I agree. It's what I've been laboring with for years now.

But who is going to publish such a thing? And who is going to buy it?

There is no market. I couldn't even give it away in these times.

sidecross
12-02-2006, 09:22 AM
Oh darn artemis. I guess I'd better give up art before it kills me.

I have turned my life into a piece of art, and have never looked back.

nyk
12-02-2006, 09:32 AM
I have turned my life into a piece of art, and have never looked back.

Yeah well, I guess I just sometimes wish you wouldn't keep that dimension
of yourself hidden. But that is your perogative.

sidecross
12-02-2006, 09:38 AM
Yeah well, I guess I just sometimes wish you wouldn't keep that dimension
of yourself hidden. But that is your perogative.


It might be you are unable to see it; that may be your perspective and not mine.

gandydancer
12-02-2006, 10:26 AM
Graffitirun, thank you VERY much for that post! I had never thought of it that way. I am going to share that with my daughter and she may want to share it with the school her kids go to.

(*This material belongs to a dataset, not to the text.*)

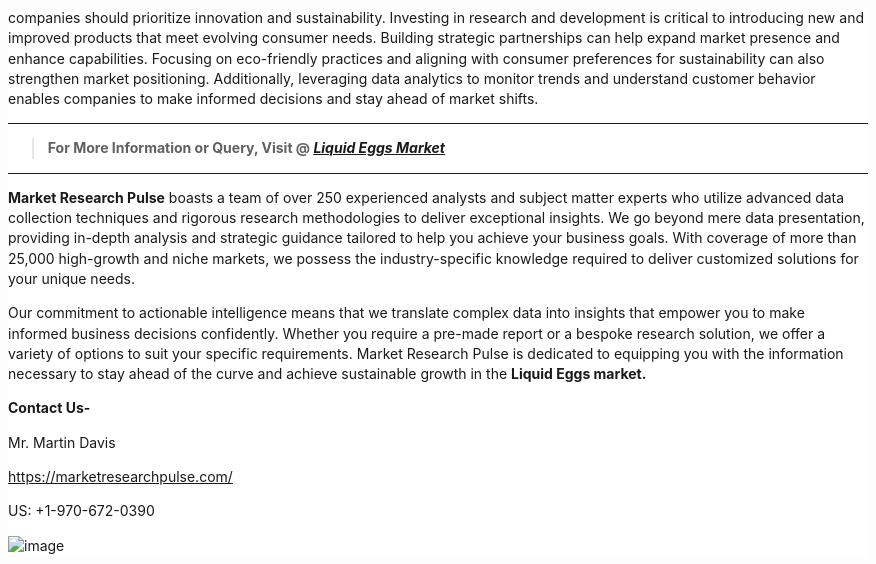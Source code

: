 companies should prioritize innovation and sustainability. Investing in research and development is critical to introducing new and improved products that meet evolving consumer needs. Building strategic partnerships can help expand market presence and enhance capabilities. Focusing on eco-friendly practices and aligning with consumer preferences for sustainability can also strengthen market positioning. Additionally, leveraging data analytics to monitor trends and understand customer behavior enables companies to make informed decisions and stay ahead of market shifts.</p><hr /><blockquote><p><strong>For More Information or Query, Visit @&nbsp;<em><a href="https://marketresearchpulse.com/report/27356/liquid-eggs-market?utm_source=Linkedin&utm_medium=0112">Liquid Eggs Market</a></em></strong></p></blockquote><hr /><p><strong>Market Research Pulse</strong> boasts a team of over 250 experienced analysts and subject matter experts who utilize advanced data collection techniques and rigorous research methodologies to deliver exceptional insights. We go beyond mere data presentation, providing in-depth analysis and strategic guidance tailored to help you achieve your business goals. With coverage of more than 25,000 high-growth and niche markets, we possess the industry-specific knowledge required to deliver customized solutions for your unique needs.</p><p>Our commitment to actionable intelligence means that we translate complex data into insights that empower you to make informed business decisions confidently. Whether you require a pre-made report or a bespoke research solution, we offer a variety of options to suit your specific requirements. Market Research Pulse is dedicated to equipping you with the information necessary to stay ahead of the curve and achieve sustainable growth in the <strong>Liquid Eggs market.</strong></p><p><strong>Contact Us-</strong></p><p>Mr. Martin Davis</p><p>https://marketresearchpulse.com/</p><p>US: +1-970-672-0390</p>
![image](https://github.com/user-attachments/assets/faff81c5-03c8-4f2a-8da9-2abd61567287)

My mother was a great story teller. We didn't have any children's books like they do now, but she would tell us of the wonderful adventures of three boys, "Slim, Johhny, and Bill". When I was in the second grade my mother came to school for my birthday and drew pictures of them and their adventures on the school blackboards with colored chalk. Our teacher was reading us a book, a chapter a day, and my mother read a chapter that day. I just don't know what words to use to tell you how different it was... She put music and...I can't think of what word to use, "play" is the only one I can think of, meaning both play, and play as in "a play" into her reading. Pure magic!

The wonderful art of story telling skipped me, but both of my daughters have it. When my daughter Judy's son was little she would have him select three objects, for instance: A clock, a dog, and a crayon. Then she would begin to weave a story about a dog, and you would be so caught up in it that you would completely forget about the other words till "the clock struck twelve and began to whisper softly...", and so on :D.

When I was young and the kids were little the extended family used to meet at the lake cabin. At night the cards would come out and the same stories would be told over and over and always better than the last time you heard them. ...the time they accidently shot a mule thinking it was a deer "Lots o' meat, but look at the shoosh (shoes)" (that would be said in a Finnish accent).:D

daniel
12-02-2006, 11:12 AM
Nyk: “I would not agree that art-making is a regression. Crop circles are art, and so is the cover of your latest book. And what about BM? The motto in my town is "art saves lives". And art, being a physical manifestation of intent, is inherently a bridge between the material and psychic realms.”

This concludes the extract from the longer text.